The most widespread migration event was the Austronesian expansion, which began at around 5,500 BP (3500 BCE) from coastal southern China via Taiwan. Due to their use of ocean-going outrigger boats and voyaging catamarans, (Note: Different dates are argued for the introduction of the various pieces of maritime technology by Austronesians. These are based on linguistics and the distribution of types on first European encounter. There is no early archaeological evidence, and little iconographic or written evidence on this until the first encounters with Europeans) Austronesians rapidly colonized Island Southeast Asia, before spreading further into Micronesia, Melanesia, Polynesia, Madagascar (Note: c.7th century CE or later) and the Comoros. They dominated the lowlands and coasts of Island Southeast Asia, giving rise to modern Islander Southeast Asians, Micronesians, Polynesians, and Malagasy. The first Austronesians reached the Philippines at around 2200 BCE, settling the Batanes Islands and northern Luzon from Taiwan. From there, they rapidly spread downwards to the rest of the islands of the Philippines and Southeast Asia.

About 4,000 BP, Kra-Dai speakers from coastal southern China, around the Guangdong, Guangxi and Fujian provinces, migrated to the Guizhou, Yunnan, Hainan, and Mainland Southeast Asia due to environmental change and demographic changes. As they migrated, they interacted with local settlements built by Austroasiatic, Austronesian, Hmong-Mien and Tibeto-Burman speakers.

==Trade==
Territorial principalities in both Insular and Mainland Southeast Asia, characterised as agrarian kingdoms had by around 500 BCE developed an economy based on surplus crop cultivation and moderate coastal trade of domestic natural products. Several states of the Malayan-Indonesian "thalassian" zone shared these characteristics with polities in Mainland Southeast Asia like the Pyu city-states in the Irrawaddy river valley, Van Lang in the Red River delta and Funan around the lower Mekong.

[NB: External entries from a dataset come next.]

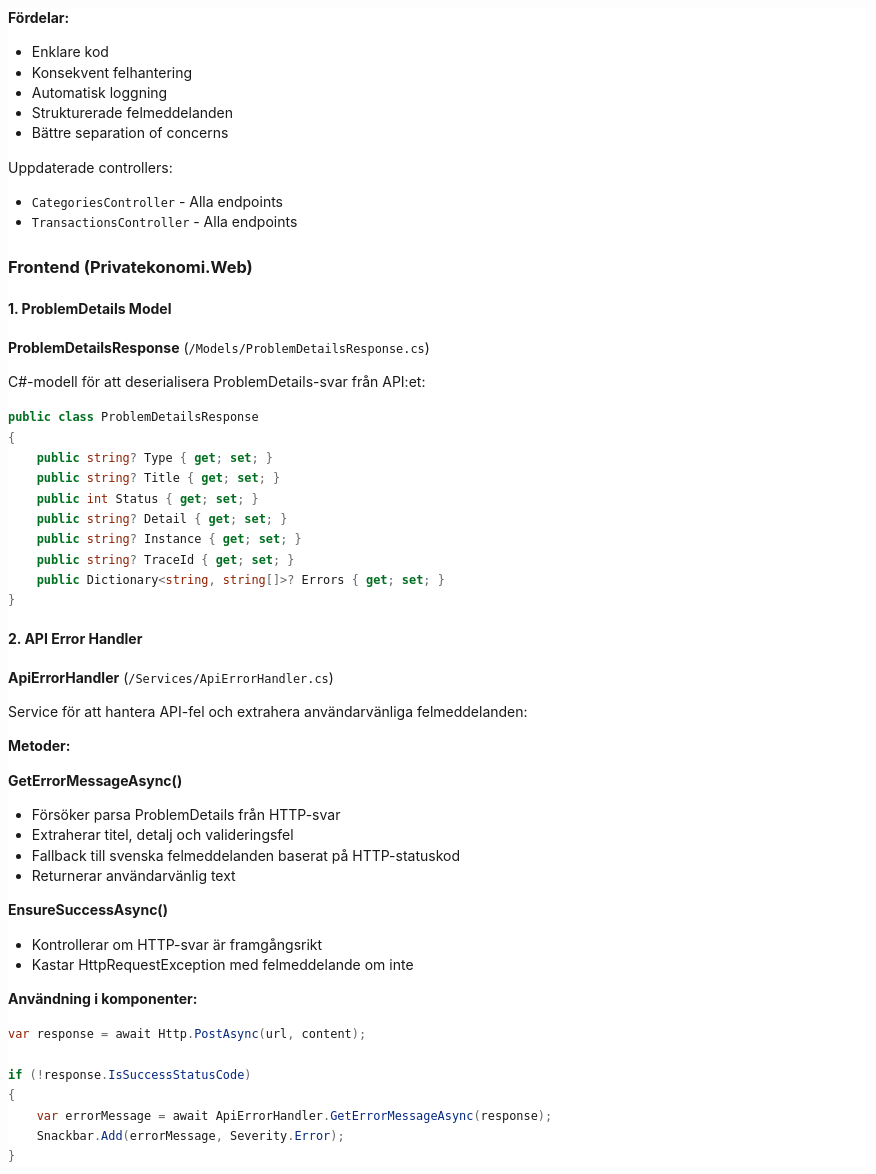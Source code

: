 **Fördelar:**
- Enklare kod
- Konsekvent felhantering
- Automatisk loggning
- Strukturerade felmeddelanden
- Bättre separation of concerns

Uppdaterade controllers:
- `CategoriesController` - Alla endpoints
- `TransactionsController` - Alla endpoints

### Frontend (Privatekonomi.Web)

#### 1. ProblemDetails Model
**ProblemDetailsResponse** (`/Models/ProblemDetailsResponse.cs`)

C#-modell för att deserialisera ProblemDetails-svar från API:et:
```csharp
public class ProblemDetailsResponse
{
    public string? Type { get; set; }
    public string? Title { get; set; }
    public int Status { get; set; }
    public string? Detail { get; set; }
    public string? Instance { get; set; }
    public string? TraceId { get; set; }
    public Dictionary<string, string[]>? Errors { get; set; }
}
```

#### 2. API Error Handler
**ApiErrorHandler** (`/Services/ApiErrorHandler.cs`)

Service för att hantera API-fel och extrahera användarvänliga felmeddelanden:

**Metoder:**

**GetErrorMessageAsync()**
- Försöker parsa ProblemDetails från HTTP-svar
- Extraherar titel, detalj och valideringsfel
- Fallback till svenska felmeddelanden baserat på HTTP-statuskod
- Returnerar användarvänlig text

**EnsureSuccessAsync()**
- Kontrollerar om HTTP-svar är framgångsrikt
- Kastar HttpRequestException med felmeddelande om inte

**Användning i komponenter:**
```csharp
var response = await Http.PostAsync(url, content);

if (!response.IsSuccessStatusCode)
{
    var errorMessage = await ApiErrorHandler.GetErrorMessageAsync(response);
    Snackbar.Add(errorMessage, Severity.Error);
}
```
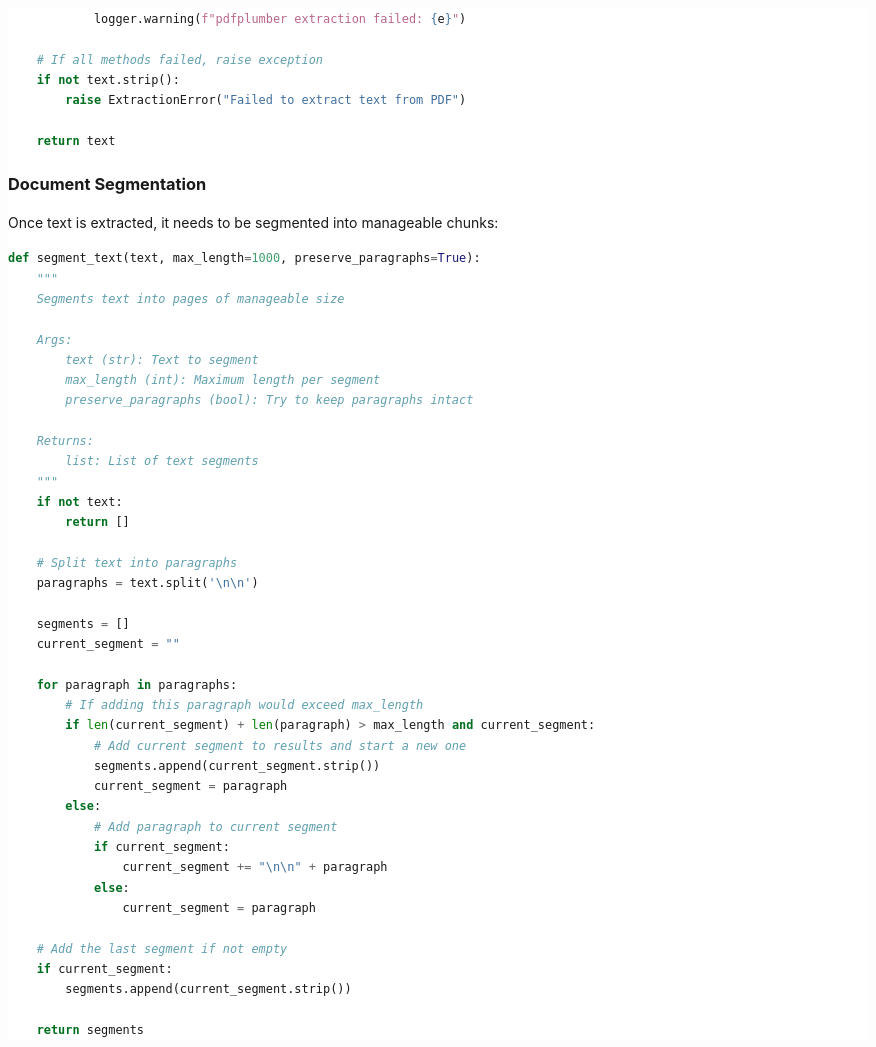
 ```python
            logger.warning(f"pdfplumber extraction failed: {e}")
    
    # If all methods failed, raise exception
    if not text.strip():
        raise ExtractionError("Failed to extract text from PDF")
        
    return text
```

### Document Segmentation

Once text is extracted, it needs to be segmented into manageable chunks:

```python
def segment_text(text, max_length=1000, preserve_paragraphs=True):
    """
    Segments text into pages of manageable size
    
    Args:
        text (str): Text to segment
        max_length (int): Maximum length per segment
        preserve_paragraphs (bool): Try to keep paragraphs intact
        
    Returns:
        list: List of text segments
    """
    if not text:
        return []
        
    # Split text into paragraphs
    paragraphs = text.split('\n\n')
    
    segments = []
    current_segment = ""
    
    for paragraph in paragraphs:
        # If adding this paragraph would exceed max_length
        if len(current_segment) + len(paragraph) > max_length and current_segment:
            # Add current segment to results and start a new one
            segments.append(current_segment.strip())
            current_segment = paragraph
        else:
            # Add paragraph to current segment
            if current_segment:
                current_segment += "\n\n" + paragraph
            else:
                current_segment = paragraph
    
    # Add the last segment if not empty
    if current_segment:
        segments.append(current_segment.strip())
    
    return segments
```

Văn Lang, from at least the 7th century BCE endured until 258 BCE under the rule of the Hồng Bàng dynasty, as part of the Đông Sơn culture eventually sustained a dense and organised population, that produced an elaborate Bronze Age industry.

Intensive wet-rice cultivation in an ideal climate enabled the farming communities to produce a regular crop surplus, that was used by the ruling elite to raise, command and pay work forces for public construction and maintenance projects such as canals and fortifications. Though millet and rice cultivation was introduced around 2000 BCE, hunting and gathering remained an important aspect of food provision, in particular in forested and mountainous inland areas.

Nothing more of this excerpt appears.